ECLI:NL:RBASS:2011:BR6863
Rechtbank Assen
- Raadkamer
- M.C. Fuhler
- P.J. Duinkerken
- A.L.J.M.A. Janssens
- Rechtspraak.nl
Bevel tot verpleging van overheidswege in het kader van tbs met voorwaarden
In deze zaak heeft de rechtbank Assen op 1 september 2011 uitspraak gedaan in een vordering van de officier van justitie tot verpleging van overheidswege van de veroordeelde, die eerder was veroordeeld tot tbs met voorwaarden. De rechtbank oordeelde dat de lopende hoger beroep procedure tegen het vonnis van 27 januari 2011 niet in de weg staat aan de bevoegdheid van de officier van justitie om verpleging te vorderen. De rechtbank heeft vastgesteld dat de veroordeelde niet heeft meegewerkt aan de opgelegde voorwaarden, zoals blijkt uit rapportages van de GGZ Drenthe en het Leger des Heils. De officier van justitie heeft op 1 juli 2011 een vordering ingediend bij de rechter-commissaris, die een bevel tot voorlopige verpleging heeft gegeven, dat dadelijk uitvoerbaar is verklaard.
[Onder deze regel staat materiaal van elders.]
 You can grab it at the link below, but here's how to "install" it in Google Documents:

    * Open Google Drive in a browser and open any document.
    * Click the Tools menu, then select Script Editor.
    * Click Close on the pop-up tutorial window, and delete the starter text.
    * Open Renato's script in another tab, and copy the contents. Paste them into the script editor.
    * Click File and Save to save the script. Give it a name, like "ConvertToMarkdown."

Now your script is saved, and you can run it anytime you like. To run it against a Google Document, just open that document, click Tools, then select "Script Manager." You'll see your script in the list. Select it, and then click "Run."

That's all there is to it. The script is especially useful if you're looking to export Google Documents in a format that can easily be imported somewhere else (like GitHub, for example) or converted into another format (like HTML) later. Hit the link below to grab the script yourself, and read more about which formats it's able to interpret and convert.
Tijdens de zitting op 25 augustus 2011 zijn verschillende partijen gehoord, waaronder de veroordeelde en zijn raadsman, alsook deskundigen van de reclassering. De rechtbank heeft geconcludeerd dat de officier van justitie ontvankelijk is in zijn vordering en dat er geen reden is om de voorlopige verpleging op te heffen. De rechtbank heeft het onderzoek geschorst tot de volgende raadkamerzitting op 27 oktober 2011, waarbij de getuige-deskundige Bouman opnieuw zal worden opgeroepen, aangezien hij niet ter zitting is verschenen. De rechtbank heeft benadrukt dat de belangen van de veroordeelde in het geding zijn en dat het noodzakelijk is om de getuige-deskundige te horen.
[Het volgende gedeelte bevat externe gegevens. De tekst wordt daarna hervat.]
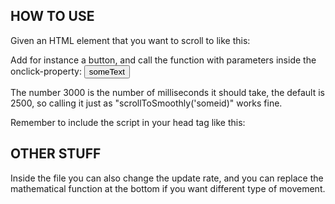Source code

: ## HOW TO USE
Given an HTML element that you want to scroll to like this:
<div id="someid"></div>

Add for instance a button, and call the function with parameters inside the onclick-property:
<button onclick="scrollToSmoothly('someid', 3000)">someText</button>

The number 3000 is the number of milliseconds it should take, the default is 2500, so calling it just as "scrollToSmoothly('someid)" works fine.

Remember to include the script in your head tag like this:
<head>
    <!-- ... other stuff ... -->
    <script type="text/javascript" src="someLocation/someOtherLocation/scrollToSmoothly.js"></script>
</head>

## OTHER STUFF
Inside the file you can also change the update rate, and you can replace the mathematical function at the bottom if you want different type of movement.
De rechtbank heeft in haar beslissing ook overwogen dat de wet geen uitzondering maakt voor de uitvoerbaarheid van een bevel tot dwangverpleging zolang er nog rechtsmiddelen openstaan. Dit betekent dat, hoewel de officier van justitie een vordering kan indienen, de uitvoering van een bevel tot dwangverpleging pas kan plaatsvinden nadat de beslissing in kracht van gewijsde is gegaan. De rechtbank heeft de vordering van de officier van justitie aanhouden tot de raadkamerzitting van 27 oktober 2011, in afwachting van de uitkomst van het hoger beroep.